---------- Dataset excerpts
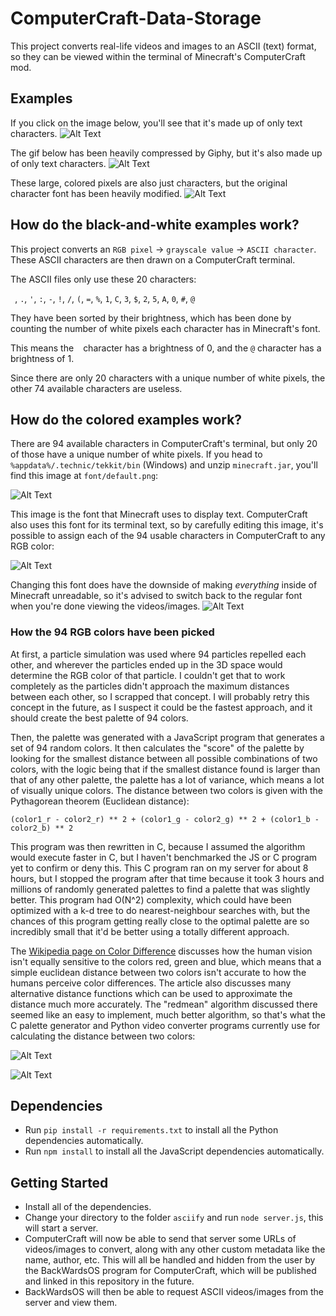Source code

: # ComputerCraft-Data-Storage
This project converts real-life videos and images to an ASCII (text) format, so they can be viewed within the terminal of Minecraft's ComputerCraft mod.

## Examples

If you click on the image below, you'll see that it's made up of only text characters.
![Alt Text](https://i.imgur.com/t04CTfR.png)

The gif below has been heavily compressed by Giphy, but it's also made up of only text characters.
![Alt Text](https://media.giphy.com/media/l50uTz68nIUC1suQzi/giphy.gif)

These large, colored pixels are also just characters, but the original character font has been heavily modified.
![Alt Text](https://i.imgur.com/jAkjwAJ.png)

## How do the black-and-white examples work?

This project converts an `RGB pixel` -> `grayscale value` -> `ASCII character`.
These ASCII characters are then drawn on a ComputerCraft terminal.

The ASCII files only use these 20 characters:

` `, `.`, `'`, `:`, `-`, `!`, `/`, `(`, `=`, `%`, `1`, `C`, `3`, `$`, `2`, `5`, `A`, `0`, `#`, `@`

They have been sorted by their brightness, which has been done by counting the number of white pixels each character has in Minecraft's font.

This means the ` ` character has a brightness of 0, and the `@` character has a brightness of 1.

Since there are only 20 characters with a unique number of white pixels, the other 74 available characters are useless.

## How do the colored examples work?

There are 94 available characters in ComputerCraft's terminal, but only 20 of those have a unique number of white pixels.
If you head to `%appdata%/.technic/tekkit/bin` (Windows) and unzip `minecraft.jar`, you'll find this image at `font/default.png`:

![Alt Text](https://i.imgur.com/QEpIybU.png)

This image is the font that Minecraft uses to display text. ComputerCraft also uses this font for its terminal text, so by carefully editing this image, it's possible to assign each of the 94 usable characters in ComputerCraft to any RGB color:

![Alt Text](https://i.imgur.com/WLWlmiw.png)

Changing this font does have the downside of making *everything* inside of Minecraft unreadable, so it's advised to switch back to the regular font when you're done viewing the videos/images.
![Alt Text](https://i.imgur.com/SLRf9GX.png)

### How the 94 RGB colors have been picked

At first, a particle simulation was used where 94 particles repelled each other, and wherever the particles ended up in the 3D space would determine the RGB color of that particle. I couldn't get that to work completely as the particles didn't approach the maximum distances between each other, so I scrapped that concept. I will probably retry this concept in the future, as I suspect it could be the fastest approach, and it should create the best palette of 94 colors.

Then, the palette was generated with a JavaScript program that generates a set of 94 random colors. It then calculates the "score" of the palette by looking for the smallest distance between all possible combinations of two colors, with the logic being that if the smallest distance found is larger than that of any other palette, the palette has a lot of variance, which means a lot of visually unique colors. The distance between two colors is given with the Pythagorean theorem (Euclidean distance):

`(color1_r - color2_r) ** 2 + (color1_g - color2_g) ** 2 + (color1_b - color2_b) ** 2`

This program was then rewritten in C, because I assumed the algorithm would execute faster in C, but I haven't benchmarked the JS or C program yet to confirm or deny this. This C program ran on my server for about 8 hours, but I stopped the program after that time because it took 3 hours and millions of randomly generated palettes to find a palette that was slightly better. This program had O(N^2) complexity, which could have been optimized with a k-d tree to do nearest-neighbour searches with, but the chances of this program getting really close to the optimal palette are so incredibly small that it'd be better using a totally different approach.

The [Wikipedia page on Color Difference](https://en.wikipedia.org/wiki/Color_difference#Euclidean) discusses how the human vision isn't equally sensitive to the colors red, green and blue, which means that a simple euclidean distance between two colors isn't accurate to how the humans perceive color differences. The article also discusses many alternative distance functions which can be used to approximate the distance much more accurately. The "redmean" algorithm discussed there seemed like an easy to implement, much better algorithm, so that's what the C palette generator and Python video converter programs currently use for calculating the distance between two colors:

![Alt Text](https://wikimedia.org/api/rest_v1/media/math/render/svg/41684f5a5dd515420fdc46c05f75d2b7efdc6045)

![Alt Text](https://wikimedia.org/api/rest_v1/media/math/render/svg/2e9018b3d7c1c1e622cc8d68a49cf208945bbfb2)

## Dependencies

* Run `pip install -r requirements.txt` to install all the Python dependencies automatically.
* Run `npm install` to install all the JavaScript dependencies automatically.

## Getting Started

* Install all of the dependencies.
* Change your directory to the folder `asciify` and run `node server.js`, this will start a server.
* ComputerCraft will now be able to send that server some URLs of videos/images to convert, along with any other custom metadata like the name, author, etc. This will all be handled and hidden from the user by the BackWardsOS program for ComputerCraft, which will be published and linked in this repository in the future.
* BackWardsOS will then be able to request ASCII videos/images from the server and view them.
--------------------
◆ What is required
Throughout the data above, report every line that contains the string "converts".

◆ Completed task
This project converts real-life videos and images to an ASCII (text) format, so they can be viewed within the terminal of Minecraft's ComputerCraft mod.
This project converts an `RGB pixel` -> `grayscale value` -> `ASCII character`.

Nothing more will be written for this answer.